__INSTRUCTIONS FOR THE TASK__.
Which lines in the records below contain the word "string"? Copy each of them.

__ENTRIES SUPPLIED__.
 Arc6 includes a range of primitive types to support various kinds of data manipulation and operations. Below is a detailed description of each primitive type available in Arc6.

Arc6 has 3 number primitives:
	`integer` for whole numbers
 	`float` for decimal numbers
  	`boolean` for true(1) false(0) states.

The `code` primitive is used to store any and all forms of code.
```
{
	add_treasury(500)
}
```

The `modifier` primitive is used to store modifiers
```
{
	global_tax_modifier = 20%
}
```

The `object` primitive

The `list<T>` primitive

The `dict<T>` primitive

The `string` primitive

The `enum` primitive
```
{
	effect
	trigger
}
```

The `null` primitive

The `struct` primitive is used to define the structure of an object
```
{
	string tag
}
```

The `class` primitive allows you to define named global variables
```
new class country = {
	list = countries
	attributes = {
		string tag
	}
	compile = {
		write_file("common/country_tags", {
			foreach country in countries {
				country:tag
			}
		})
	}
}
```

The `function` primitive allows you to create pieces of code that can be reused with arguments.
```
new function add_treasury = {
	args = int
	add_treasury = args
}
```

__RESULT BELOW__.
The `string` primitive
	string tag
		string tag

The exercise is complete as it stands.